XML and JSON files store and transport data. What is the best way to store a Date-Time value? Always, always, always use the integer epoch format: the number of milliseconds since Jan 1, 1970 UTC. This post tells you why.
The date-time value can be stored as
- a string showing month, day, year as well as the time.
- an integer counting the number of seconds of the epoch (since Jan 1, 1970)
When we consider a string showing year month day, etc. the clear standard is the ISO 8601 date string format. This is the format that looks like this: 1990-04-26T04:26:00.000Z This format has been around for decades, and is well supported on all platforms. It shows the year “-” month “-” day “T” hour “:” minute “:” second “.” decimal fractions of a second followed by the time zone indicator.
Considerations Against Human Readable Format
Date values are problematic for one reason: time zones. We don’t agree on what time or day it is right now throughout the world. Nor do we agree on what time or day it was for any point in history. Programmers make this mistake so often. The programmer is working in one time zone, all the test users are in one time zone, a simple date value like “4-26-1990” seems like a pretty stable quantity. Then you get into user testing with users in different time zones and it all blows up.
Most programmers make the mistake that thinking that the time zone affects only the “hour” part, so it is incredibly common for a programmer to strip the time off of a date value.

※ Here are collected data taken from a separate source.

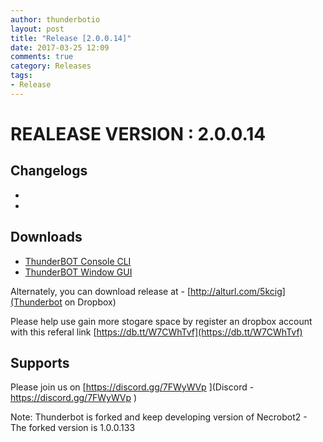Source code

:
 ```yaml
---
author: thunderbotio
layout: post
title: "Release [2.0.0.14]"
date: 2017-03-25 12:09
comments: true
category: Releases
tags:
- Release
---
```


# REALEASE VERSION : 2.0.0.14

## Changelogs
- 
- 

## Downloads
- [ThunderBOT Console CLI](/releases/2.0.0.14/ThunderBOT.CLI.zip)
- [ThunderBOT Window GUI](/releases/2.0.0.14/ThunderBOT.Win.zip)

Alternately, you can download release at - [http://alturl.com/5kcig](Thunderbot on Dropbox)

Please help use gain more stogare space by register an dropbox account with this referal link [https://db.tt/W7CWhTvf](https://db.tt/W7CWhTvf)

## Supports

Please join us on [https://discord.gg/7FWyWVp ](Discord - https://discord.gg/7FWyWVp )

Note: Thunderbot is forked and keep developing version of Necrobot2 - The forked version is 1.0.0.133
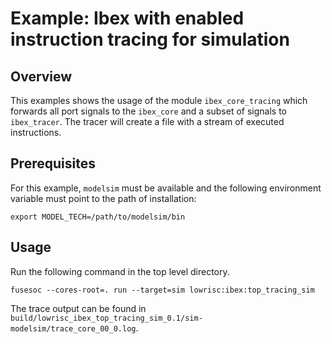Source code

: # Example: Ibex with enabled instruction tracing for simulation

## Overview

This examples shows the usage of the module `ibex_core_tracing` which forwards
all port signals to the `ibex_core` and a subset of signals to `ibex_tracer`.
The tracer will create a file with a stream of executed instructions.

## Prerequisites

For this example, `modelsim` must be available and the following environment
variable must point to the path of installation:

```
export MODEL_TECH=/path/to/modelsim/bin
```

## Usage

Run the following command in the top level directory.

```
fusesoc --cores-root=. run --target=sim lowrisc:ibex:top_tracing_sim
```

The trace output can be found in `build/lowrisc_ibex_top_tracing_sim_0.1/sim-modelsim/trace_core_00_0.log`.
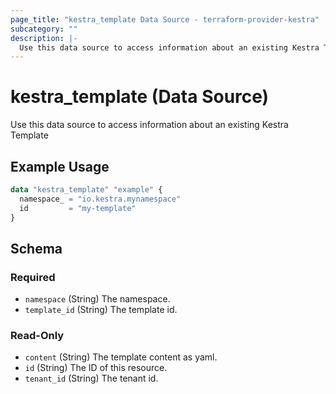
 ```yaml
---
page_title: "kestra_template Data Source - terraform-provider-kestra"
subcategory: ""
description: |-
  Use this data source to access information about an existing Kestra Template
---
```


# kestra_template (Data Source)

Use this data source to access information about an existing Kestra Template

## Example Usage

```terraform
data "kestra_template" "example" {
  namespace_ = "io.kestra.mynamespace"
  id         = "my-template"
}
```

<!-- schema generated by tfplugindocs -->
## Schema

### Required

- `namespace` (String) The namespace.
- `template_id` (String) The template id.

### Read-Only

- `content` (String) The template content as yaml.
- `id` (String) The ID of this resource.
- `tenant_id` (String) The tenant id.
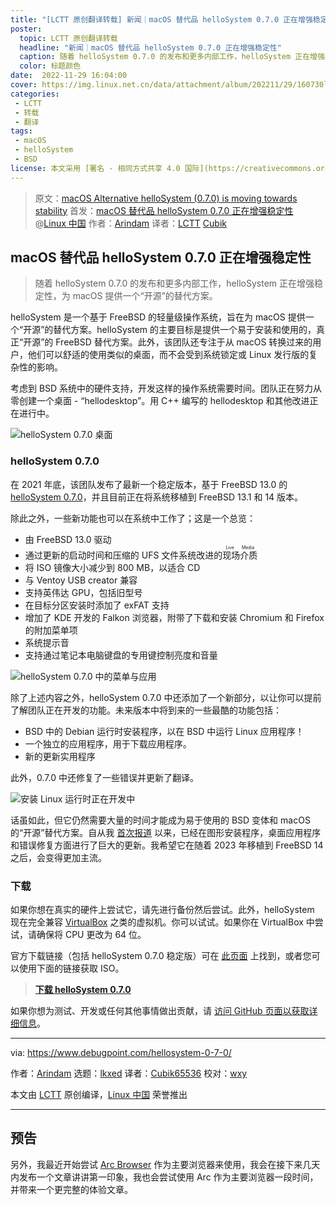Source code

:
 ```yaml
---
title: "[LCTT 原创翻译转载] 新闻｜macOS 替代品 helloSystem 0.7.0 正在增强稳定性"
poster:
  topic: LCTT 原创翻译转载
  headline: "新闻｜macOS 替代品 helloSystem 0.7.0 正在增强稳定性"
  caption: 随着 helloSystem 0.7.0 的发布和更多内部工作，helloSystem 正在增强稳定性，为 macOS 提供一个“开源”的替代方案。
  color: 标题颜色
date:  2022-11-29 16:04:00
cover: https://img.linux.net.cn/data/attachment/album/202211/29/160730l55qqz753b5bfhhq.jpg
categories:
 - LCTT
 - 转载
 - 翻译
tags:
 - macOS
 - helloSystem
 - BSD
license: 本文采用 [署名 - 相同方式共享 4.0 国际](https://creativecommons.org/licenses/by-sa/4.0/deed.zh) 许可协议，转载请注明出处。
---
```


> 原文：[macOS Alternative helloSystem (0.7.0) is moving towards stability](https://www.debugpoint.com/hellosystem-0-7-0/)
> 首发：[macOS 替代品 helloSystem 0.7.0 正在增强稳定性](https://linux.cn/article-15300-1.html) @[Linux 中国](https://linux.cn/)
> 作者：[Arindam](https://www.debugpoint.com/hellosystem-0-7-0/)
> 译者：[LCTT](https://linux.cn/lctt/) [Cubik](https://linux.cn/lctt/Cubik65536)

<!-- more -->

## macOS 替代品 helloSystem 0.7.0 正在增强稳定性

> 随着 helloSystem 0.7.0 的发布和更多内部工作，helloSystem 正在增强稳定性，为 macOS 提供一个“开源”的替代方案。

helloSystem 是一个基于 FreeBSD 的轻量级操作系统，旨在为 macOS 提供一个“开源”的替代方案。helloSystem 的主要目标是提供一个易于安装和使用的，真正“开源”的 FreeBSD 替代方案。此外，该团队还专注于从 macOS 转换过来的用户，他们可以舒适的使用类似的桌面，而不会受到系统锁定或 Linux 发行版的复杂性的影响。

考虑到 BSD 系统中的硬件支持，开发这样的操作系统需要时间。团队正在努力从零创建一个桌面 - “hellodesktop”。用 C++ 编写的 hellodesktop 和其他改进正在进行中。

![helloSystem 0.7.0 桌面][1]

### helloSystem 0.7.0

在 2021 年底，该团队发布了最新一个稳定版本，基于 FreeBSD 13.0 的 [helloSystem 0.7.0][2]，并且目前正在将系统移植到 FreeBSD 13.1 和 14 版本。

除此之外，一些新功能也可以在系统中工作了；这是一个总览：

- 由 FreeBSD 13.0 驱动
- 通过更新的启动时间和压缩的 UFS 文件系统改进的<ruby>现场介质<rt>Live Media</rt></ruby>
- 将 ISO 镜像大小减少到 800 MB，以适合 CD
- 与 Ventoy USB creator 兼容
- 支持英伟达 GPU，包括旧型号
- 在目标分区安装时添加了 exFAT 支持
- 增加了 KDE 开发的 Falkon 浏览器，附带了下载和安装 Chromium 和 Firefox 的附加菜单项
- 系统提示音
- 支持通过笔记本电脑键盘的专用键控制亮度和音量

![helloSystem 0.7.0 中的菜单与应用][3]

除了上述内容之外，helloSystem 0.7.0 中还添加了一个新部分，以让你可以提前了解团队正在开发的功能。未来版本中将到来的一些最酷的功能包括：

- BSD 中的 Debian 运行时安装程序，以在 BSD 中运行 Linux 应用程序！
- 一个独立的应用程序，用于下载应用程序。
- 新的更新实用程序

此外，0.7.0 中还修复了一些错误并更新了翻译。

![安装 Linux 运行时正在开发中][4]

话虽如此，但它仍然需要大量的时间才能成为易于使用的 BSD 变体和 macOS 的“开源”替代方案。自从我 [首次报道][5] 以来，已经在图形安装程序，桌面应用程序和错误修复方面进行了巨大的更新。我希望它在随着 2023 年移植到 FreeBSD 14 之后，会变得更加主流。

### 下载

如果你想在真实的硬件上尝试它，请先进行备份然后尝试。此外，helloSystem 现在完全兼容 [VirtualBox][6] 之类的虚拟机。你可以试试。如果你在 VirtualBox 中尝试，请确保将 CPU 更改为 64 位。

官方下载链接（包括 helloSystem 0.7.0 稳定版）可在 [此页面][7] 上找到，或者您可以使用下面的链接获取 ISO。

> **[下载 helloSystem 0.7.0][8]**

如果你想为测试、开发或任何其他事情做出贡献，请 [访问 GitHub 页面以获取详细信息][9]。

--------------------------------------------------------------------------------

via: https://www.debugpoint.com/hellosystem-0-7-0/

作者：[Arindam][a]
选题：[lkxed][b]
译者：[Cubik65536](https://github.com/Cubik65536)
校对：[wxy](https://github.com/wxy)

本文由 [LCTT](https://github.com/LCTT/TranslateProject) 原创编译，[Linux 中国](https://linux.cn/) 荣誉推出

--------------------------------------------------------------------------------

## 预告

另外，我最近开始尝试 [Arc Browser](https://thebrowser.company/) 作为主要浏览器来使用，我会在接下来几天内发布一个文章讲讲第一印象，我也会尝试使用 Arc 作为主要浏览器一段时间，并带来一个更完整的体验文章。

[a]: https://www.debugpoint.com/author/admin1/
[b]: https://github.com/lkxed
[1]: https://www.debugpoint.com/wp-content/uploads/2022/11/helloSystem-0.7.0-Desktop.jpg
[2]: https://github.com/helloSystem/ISO/releases/tag/r0.7.0
[3]: https://www.debugpoint.com/wp-content/uploads/2022/11/Menu-and-apps-in-helloSystem-0.7.0.jpg
[4]: https://www.debugpoint.com/wp-content/uploads/2022/11/Installing-Linux-Runtime-is-under-development.jpg
[5]: https://www.debugpoint.com/tag/hellosystem
[6]: https://www.debugpoint.com/tag/virtualbox
[7]: https://github.com/helloSystem/ISO/releases
[8]: https://github.com/helloSystem/ISO/releases/download/r0.7.0/hello-0.7.0_0G160-FreeBSD-13.0-amd64.iso
[9]: https://github.com/helloSystem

For instance (and I had to find this exact bug recently) a client and server were in different time zones, the client was sending a date (without time) to the server, which was storing it as a complete date (using midnight as the time) and then the full date/dime was sent back to the client which interpreted it as 11pm the previous day. So the day was appearing always one day less than in should have been — and this was a big problem for the users.
It is very easy for the programmer to compose a string for the date above: “1990-04-26T00:00:00Z” and think they have specified February 14, only to find that this is really a date time on Feb 13 for all of the western hemisphere.
It gets worse when you consider daylight savings time. Many programmers don’t seem to understand that PST (Pacific Standard Time) and PDT (Pacific Daylight Time) are actually different time zones according to the ISO 8601 format. Similarly what can happen is like above, but accidentally specifying “1990-04-26T00:00:00PST” but of course, April should be in daylight time. What happens is that same problem that the 1 hour shift causes the date to be interpreted as 11pm the previous day. And so on.
The solution of course is that all dates should always be stored and interpreted according to a single time zone, and by convention that time zone is always UTC (also known as GMT). Recording a date using any other time zone is almost surely going to cause a problem at some point. So instead, use the “Z” time zone, but that still trips people up. A meeting 8pm on April 26 in California, is actually coded “2014-04-27:04:00:00Z” — you have to be prepared that the date part looks like the wrong date!
If you do track the time zone properly, you probably are aware that the daylight time change does not happen at midnight — because otherwise you would have two midnights on one day of the year that would mean it is hard to say which midnight caused the date change. So it is moved to 2am. That avoids the date problem, but you still end up with the largely ignored problem that 1:30am occurs twice on one day a year, and those different 1:30am times are distinguished by the time zone they are in. How much do you want to bet that setting a meeting for 1:30am is messed up on half the systems out there?
The point of using a text encoding that is “human readable” is that peole can view the value and know what it means. My experience has been that this is actually a distraction that causes more bugs than it is worth.
The Advantage of the Integer
There are two basic advantage of the numeric data-time value.
First is that it is fast to convert. Conversion to and from string does not require a calendar, and it does not require knowledge of the hundred or so time zones that exist. Furthermore, the rules behind time zones can change. Keeping to the “Z” timezone eliminates some of this complexity, however it is still slower than simply converting an integer.
Since it is not human readable (well, you can read the integer value easily enough, but that value does not have any automatic meaning to people) there is no expectation for certain values to exist, and therefor no confusion when it shows what appears to be the wrong day.
When writing a date value into a file of XML or JSON for storage in a file on the disk, or for machine to machine transfer, always use the integer value of the date: the number of milliseconds since Jan 1, 1970 UTC.
It is not very readable, but that is not the point. It is fast, and it is universal, and you will have fewer bugs in the implementation.